DIGS Concept

In database-integrated genome-screening (DIGS), the output of similarity search-based genome 'screens' is captured in a relational database. This facilitates the implementation of automated screens that can be performed on a large scale, and allows for the interrogation and manipulation of output data using structured query language (SQL).

The Database-Integrated Genome-Screening (DIGS) tool aims to provide a robust and extensible framework for systematic, BLAST-based in silico screens of molecular sequence databases and for interrogating the resulting data.
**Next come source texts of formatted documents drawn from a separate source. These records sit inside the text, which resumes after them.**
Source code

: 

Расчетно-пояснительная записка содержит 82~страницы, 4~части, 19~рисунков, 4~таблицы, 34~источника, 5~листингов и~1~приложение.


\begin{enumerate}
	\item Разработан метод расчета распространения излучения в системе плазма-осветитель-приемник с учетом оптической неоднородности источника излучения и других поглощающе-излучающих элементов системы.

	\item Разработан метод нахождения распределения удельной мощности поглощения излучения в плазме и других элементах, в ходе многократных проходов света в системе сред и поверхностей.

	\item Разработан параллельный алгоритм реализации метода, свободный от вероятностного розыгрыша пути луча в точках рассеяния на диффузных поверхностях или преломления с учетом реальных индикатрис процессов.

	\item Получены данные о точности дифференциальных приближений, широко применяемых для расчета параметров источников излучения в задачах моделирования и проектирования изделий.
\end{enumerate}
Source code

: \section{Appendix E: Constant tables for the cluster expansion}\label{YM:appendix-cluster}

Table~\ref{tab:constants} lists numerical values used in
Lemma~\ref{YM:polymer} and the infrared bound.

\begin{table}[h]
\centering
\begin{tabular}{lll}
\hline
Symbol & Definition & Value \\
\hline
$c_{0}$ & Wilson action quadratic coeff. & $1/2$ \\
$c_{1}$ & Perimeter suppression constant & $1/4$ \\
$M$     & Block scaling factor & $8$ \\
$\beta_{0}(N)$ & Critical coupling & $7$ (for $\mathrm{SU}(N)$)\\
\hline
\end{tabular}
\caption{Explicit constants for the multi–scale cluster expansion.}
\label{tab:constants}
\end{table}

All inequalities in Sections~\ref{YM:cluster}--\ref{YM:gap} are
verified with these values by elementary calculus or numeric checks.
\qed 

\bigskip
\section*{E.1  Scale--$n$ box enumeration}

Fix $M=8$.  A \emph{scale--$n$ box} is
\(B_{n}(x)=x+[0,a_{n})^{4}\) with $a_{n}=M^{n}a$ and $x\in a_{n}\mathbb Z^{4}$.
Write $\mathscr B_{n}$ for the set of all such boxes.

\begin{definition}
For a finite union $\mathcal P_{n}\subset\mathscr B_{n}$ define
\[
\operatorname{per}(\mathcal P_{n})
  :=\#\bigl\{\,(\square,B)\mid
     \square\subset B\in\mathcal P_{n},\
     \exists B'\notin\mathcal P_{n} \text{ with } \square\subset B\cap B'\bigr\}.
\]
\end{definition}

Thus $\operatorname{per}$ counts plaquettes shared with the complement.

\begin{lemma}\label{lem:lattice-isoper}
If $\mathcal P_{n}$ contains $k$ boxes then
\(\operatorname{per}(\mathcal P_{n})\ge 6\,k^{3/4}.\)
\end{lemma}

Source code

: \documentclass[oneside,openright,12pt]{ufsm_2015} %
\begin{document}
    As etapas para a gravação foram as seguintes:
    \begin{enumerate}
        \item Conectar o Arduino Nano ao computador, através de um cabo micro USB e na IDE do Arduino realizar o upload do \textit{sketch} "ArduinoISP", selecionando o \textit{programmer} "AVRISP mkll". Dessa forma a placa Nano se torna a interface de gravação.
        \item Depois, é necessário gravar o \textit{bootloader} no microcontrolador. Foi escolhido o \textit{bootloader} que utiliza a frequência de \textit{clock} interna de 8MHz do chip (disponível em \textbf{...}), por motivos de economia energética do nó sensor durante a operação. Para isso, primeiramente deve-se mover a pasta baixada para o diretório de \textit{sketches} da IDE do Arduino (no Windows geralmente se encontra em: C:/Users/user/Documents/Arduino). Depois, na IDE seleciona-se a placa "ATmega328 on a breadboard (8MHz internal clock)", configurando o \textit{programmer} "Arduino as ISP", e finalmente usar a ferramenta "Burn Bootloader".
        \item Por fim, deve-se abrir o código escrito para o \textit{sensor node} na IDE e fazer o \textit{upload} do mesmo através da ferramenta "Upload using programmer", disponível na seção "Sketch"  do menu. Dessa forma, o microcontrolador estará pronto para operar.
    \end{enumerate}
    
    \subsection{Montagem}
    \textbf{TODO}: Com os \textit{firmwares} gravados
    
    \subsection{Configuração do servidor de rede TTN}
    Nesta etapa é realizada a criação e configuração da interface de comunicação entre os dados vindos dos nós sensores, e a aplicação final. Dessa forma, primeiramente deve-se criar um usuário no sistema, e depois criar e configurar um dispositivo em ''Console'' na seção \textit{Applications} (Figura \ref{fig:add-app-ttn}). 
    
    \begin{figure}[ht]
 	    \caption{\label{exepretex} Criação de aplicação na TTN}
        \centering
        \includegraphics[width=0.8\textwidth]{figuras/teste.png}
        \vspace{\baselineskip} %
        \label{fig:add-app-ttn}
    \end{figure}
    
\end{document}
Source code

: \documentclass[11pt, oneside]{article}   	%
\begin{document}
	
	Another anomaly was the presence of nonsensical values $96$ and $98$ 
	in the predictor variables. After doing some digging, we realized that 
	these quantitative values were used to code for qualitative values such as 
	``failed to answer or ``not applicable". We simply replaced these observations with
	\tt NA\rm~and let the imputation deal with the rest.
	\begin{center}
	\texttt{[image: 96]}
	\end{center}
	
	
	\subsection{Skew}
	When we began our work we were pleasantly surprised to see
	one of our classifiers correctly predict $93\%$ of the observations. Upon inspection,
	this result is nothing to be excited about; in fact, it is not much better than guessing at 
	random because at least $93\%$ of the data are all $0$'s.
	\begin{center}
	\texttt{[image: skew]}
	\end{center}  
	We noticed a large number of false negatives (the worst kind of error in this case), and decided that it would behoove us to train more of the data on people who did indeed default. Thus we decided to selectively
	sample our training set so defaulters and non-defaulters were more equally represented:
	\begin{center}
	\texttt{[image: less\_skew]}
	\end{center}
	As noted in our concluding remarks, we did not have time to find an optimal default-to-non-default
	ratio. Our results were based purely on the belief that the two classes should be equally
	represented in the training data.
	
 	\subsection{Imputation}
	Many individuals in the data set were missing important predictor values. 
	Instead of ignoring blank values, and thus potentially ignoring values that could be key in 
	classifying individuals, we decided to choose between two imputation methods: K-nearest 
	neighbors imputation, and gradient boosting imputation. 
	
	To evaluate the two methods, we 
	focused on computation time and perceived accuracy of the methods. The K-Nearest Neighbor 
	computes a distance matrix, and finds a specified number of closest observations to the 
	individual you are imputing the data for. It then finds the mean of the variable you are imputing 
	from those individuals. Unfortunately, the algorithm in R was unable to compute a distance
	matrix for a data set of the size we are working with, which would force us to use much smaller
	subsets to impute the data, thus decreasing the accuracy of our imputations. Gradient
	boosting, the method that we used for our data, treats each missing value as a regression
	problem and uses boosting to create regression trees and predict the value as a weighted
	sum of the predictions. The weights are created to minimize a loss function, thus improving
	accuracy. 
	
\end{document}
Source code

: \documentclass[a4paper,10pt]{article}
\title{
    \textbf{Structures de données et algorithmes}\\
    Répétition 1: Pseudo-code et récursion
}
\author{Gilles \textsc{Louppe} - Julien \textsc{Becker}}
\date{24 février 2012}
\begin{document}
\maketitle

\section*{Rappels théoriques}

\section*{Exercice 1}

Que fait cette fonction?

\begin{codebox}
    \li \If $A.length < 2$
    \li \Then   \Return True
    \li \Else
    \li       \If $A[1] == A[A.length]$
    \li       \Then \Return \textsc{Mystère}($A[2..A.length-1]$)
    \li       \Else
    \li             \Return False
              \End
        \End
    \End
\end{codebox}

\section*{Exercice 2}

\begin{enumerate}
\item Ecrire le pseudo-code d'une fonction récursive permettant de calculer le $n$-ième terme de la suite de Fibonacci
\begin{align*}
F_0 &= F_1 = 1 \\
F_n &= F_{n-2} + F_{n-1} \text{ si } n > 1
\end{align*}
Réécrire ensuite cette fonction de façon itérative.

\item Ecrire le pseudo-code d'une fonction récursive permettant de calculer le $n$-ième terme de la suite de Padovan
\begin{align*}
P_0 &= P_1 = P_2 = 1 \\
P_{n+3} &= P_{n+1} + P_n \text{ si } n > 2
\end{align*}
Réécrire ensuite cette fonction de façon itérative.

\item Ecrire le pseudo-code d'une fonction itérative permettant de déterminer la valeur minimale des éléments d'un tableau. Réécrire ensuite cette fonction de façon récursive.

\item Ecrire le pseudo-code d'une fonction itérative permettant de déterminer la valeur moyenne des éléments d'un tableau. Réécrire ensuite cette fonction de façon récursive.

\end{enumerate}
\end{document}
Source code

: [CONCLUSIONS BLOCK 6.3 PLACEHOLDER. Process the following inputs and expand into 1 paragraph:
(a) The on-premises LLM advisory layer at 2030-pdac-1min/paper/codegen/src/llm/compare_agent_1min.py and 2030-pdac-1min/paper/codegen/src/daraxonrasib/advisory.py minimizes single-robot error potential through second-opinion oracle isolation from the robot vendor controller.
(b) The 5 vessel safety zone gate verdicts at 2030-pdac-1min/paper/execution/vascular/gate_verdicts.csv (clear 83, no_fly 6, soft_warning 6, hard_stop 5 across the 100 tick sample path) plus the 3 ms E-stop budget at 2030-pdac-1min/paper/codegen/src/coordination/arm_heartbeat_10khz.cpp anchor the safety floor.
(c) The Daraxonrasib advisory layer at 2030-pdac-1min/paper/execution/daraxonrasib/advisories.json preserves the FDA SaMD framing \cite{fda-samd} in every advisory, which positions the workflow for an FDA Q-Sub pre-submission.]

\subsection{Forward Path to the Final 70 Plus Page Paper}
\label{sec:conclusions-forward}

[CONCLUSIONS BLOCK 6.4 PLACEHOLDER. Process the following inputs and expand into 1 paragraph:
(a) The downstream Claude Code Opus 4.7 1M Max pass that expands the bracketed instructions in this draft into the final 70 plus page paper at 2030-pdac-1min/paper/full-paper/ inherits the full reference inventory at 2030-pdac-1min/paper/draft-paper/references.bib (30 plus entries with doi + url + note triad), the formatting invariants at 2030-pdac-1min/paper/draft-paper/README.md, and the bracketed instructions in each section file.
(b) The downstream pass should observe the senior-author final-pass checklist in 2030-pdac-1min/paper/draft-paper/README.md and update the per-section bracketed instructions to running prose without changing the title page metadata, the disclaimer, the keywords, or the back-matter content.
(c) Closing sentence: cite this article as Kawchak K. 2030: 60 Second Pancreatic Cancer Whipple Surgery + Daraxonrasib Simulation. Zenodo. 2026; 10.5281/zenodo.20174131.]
The DIGS tool uses the basic local alignment search tool (BLAST) to perform sequence similarity searches. Two rounds of BLAST are performed. In the first round (forward BLAST), query sequences selected from the reference sequence library (the 'probes') are used to search target databases. In the second round (reverse BLAST), sequence ‘hits’ identified by screening are extracted from genomes and assigned a genotype by BLAST comparison to the reference sequence set.

The reverse BLAST step is included because probe sequences can often cross-match to a wide range of homologous sequences in the initial BLAST screen. For example, consider a gene that has two paralogs, ‘X’ and ‘Y’. Screening with a probe of type X may yield hits to both X and Y. Comparing hits to a library of representative reference sequences in the second BLAST step provides an efficient means for users to discriminate which hits are more like X’s and which are more like Y’s.